Task to complete:
Lines in the records below that contain the word "ALLOWS" must each be copied.

Records for the exercise:
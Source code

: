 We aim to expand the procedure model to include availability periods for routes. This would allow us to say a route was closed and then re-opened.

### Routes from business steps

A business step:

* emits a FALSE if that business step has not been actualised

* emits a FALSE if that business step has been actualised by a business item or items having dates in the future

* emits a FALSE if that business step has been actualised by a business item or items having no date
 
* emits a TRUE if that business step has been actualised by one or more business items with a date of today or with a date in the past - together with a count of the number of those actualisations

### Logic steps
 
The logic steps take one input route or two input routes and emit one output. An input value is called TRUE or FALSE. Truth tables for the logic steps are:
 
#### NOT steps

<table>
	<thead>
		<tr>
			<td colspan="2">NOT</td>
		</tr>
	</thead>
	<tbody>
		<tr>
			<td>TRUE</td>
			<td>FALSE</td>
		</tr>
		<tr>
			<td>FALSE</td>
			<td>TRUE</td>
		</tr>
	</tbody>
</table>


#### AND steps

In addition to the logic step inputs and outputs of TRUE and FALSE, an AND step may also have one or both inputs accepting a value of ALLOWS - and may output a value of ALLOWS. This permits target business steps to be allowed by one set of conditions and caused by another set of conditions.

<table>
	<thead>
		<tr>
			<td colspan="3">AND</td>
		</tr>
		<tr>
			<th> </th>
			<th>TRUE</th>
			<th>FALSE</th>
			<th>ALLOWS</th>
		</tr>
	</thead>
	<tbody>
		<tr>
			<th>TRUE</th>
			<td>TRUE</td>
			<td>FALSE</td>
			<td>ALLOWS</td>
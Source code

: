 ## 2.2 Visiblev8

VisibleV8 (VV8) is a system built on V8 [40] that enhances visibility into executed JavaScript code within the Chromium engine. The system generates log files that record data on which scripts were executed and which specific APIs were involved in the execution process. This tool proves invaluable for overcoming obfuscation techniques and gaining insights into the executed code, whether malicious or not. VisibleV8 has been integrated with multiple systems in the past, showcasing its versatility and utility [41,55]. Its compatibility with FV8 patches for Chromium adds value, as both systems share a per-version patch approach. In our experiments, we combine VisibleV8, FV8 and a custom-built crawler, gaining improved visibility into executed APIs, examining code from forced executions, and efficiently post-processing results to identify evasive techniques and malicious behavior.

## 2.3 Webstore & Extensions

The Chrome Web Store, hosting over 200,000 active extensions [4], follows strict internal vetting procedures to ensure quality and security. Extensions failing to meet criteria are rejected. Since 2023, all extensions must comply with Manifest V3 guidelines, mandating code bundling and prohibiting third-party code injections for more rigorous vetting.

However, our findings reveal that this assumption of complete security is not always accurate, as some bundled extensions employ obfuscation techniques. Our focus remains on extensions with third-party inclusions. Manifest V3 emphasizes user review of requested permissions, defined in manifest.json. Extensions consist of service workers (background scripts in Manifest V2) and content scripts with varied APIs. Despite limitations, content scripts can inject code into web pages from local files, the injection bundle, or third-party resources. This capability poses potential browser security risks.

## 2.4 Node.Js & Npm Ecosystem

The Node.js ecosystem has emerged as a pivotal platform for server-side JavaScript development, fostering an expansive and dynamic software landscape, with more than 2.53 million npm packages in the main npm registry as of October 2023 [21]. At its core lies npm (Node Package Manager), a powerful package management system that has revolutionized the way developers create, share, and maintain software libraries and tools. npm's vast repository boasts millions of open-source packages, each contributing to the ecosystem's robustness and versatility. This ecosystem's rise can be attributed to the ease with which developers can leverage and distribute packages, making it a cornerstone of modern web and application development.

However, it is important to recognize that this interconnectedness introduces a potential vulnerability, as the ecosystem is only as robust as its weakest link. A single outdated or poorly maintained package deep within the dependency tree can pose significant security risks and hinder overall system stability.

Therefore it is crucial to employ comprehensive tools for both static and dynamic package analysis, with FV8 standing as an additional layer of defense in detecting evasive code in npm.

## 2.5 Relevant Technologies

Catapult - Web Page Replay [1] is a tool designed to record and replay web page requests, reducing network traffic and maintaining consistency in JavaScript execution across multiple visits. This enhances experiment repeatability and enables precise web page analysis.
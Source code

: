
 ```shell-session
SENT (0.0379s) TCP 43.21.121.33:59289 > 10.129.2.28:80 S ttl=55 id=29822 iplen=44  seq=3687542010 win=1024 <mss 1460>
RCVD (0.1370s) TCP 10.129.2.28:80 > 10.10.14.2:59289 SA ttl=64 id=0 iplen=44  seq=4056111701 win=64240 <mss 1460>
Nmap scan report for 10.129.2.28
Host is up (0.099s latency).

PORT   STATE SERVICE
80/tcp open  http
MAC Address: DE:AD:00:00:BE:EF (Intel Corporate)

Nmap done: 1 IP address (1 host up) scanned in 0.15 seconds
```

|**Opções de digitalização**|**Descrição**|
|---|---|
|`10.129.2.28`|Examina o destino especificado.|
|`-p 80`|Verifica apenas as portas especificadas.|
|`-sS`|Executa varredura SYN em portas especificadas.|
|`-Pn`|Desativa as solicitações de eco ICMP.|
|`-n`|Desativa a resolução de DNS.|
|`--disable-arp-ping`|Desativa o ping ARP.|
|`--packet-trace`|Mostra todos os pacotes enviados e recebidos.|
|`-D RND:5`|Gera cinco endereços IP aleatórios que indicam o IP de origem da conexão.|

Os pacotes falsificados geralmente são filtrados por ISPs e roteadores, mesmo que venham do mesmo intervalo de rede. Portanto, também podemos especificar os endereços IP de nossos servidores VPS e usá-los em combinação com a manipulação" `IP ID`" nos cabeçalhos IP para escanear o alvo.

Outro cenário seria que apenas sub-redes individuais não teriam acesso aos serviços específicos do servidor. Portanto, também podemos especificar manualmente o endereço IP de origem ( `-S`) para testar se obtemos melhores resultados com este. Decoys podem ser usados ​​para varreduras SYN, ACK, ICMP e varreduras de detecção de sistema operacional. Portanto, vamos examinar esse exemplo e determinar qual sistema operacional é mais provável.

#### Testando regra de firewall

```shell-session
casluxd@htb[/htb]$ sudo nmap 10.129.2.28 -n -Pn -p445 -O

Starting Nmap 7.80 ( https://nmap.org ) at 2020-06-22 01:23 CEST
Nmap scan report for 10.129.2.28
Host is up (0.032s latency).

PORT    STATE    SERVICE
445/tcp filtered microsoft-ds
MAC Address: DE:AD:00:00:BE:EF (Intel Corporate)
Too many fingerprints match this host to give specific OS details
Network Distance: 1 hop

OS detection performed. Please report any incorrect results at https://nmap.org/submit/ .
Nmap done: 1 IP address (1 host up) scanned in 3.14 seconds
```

Answer section:
In addition to the logic step inputs and outputs of TRUE and FALSE, an AND step may also have one or both inputs accepting a value of ALLOWS - and may output a value of ALLOWS. This permits target business steps to be allowed by one set of conditions and caused by another set of conditions.
			<th>ALLOWS</th>
			<td>ALLOWS</td>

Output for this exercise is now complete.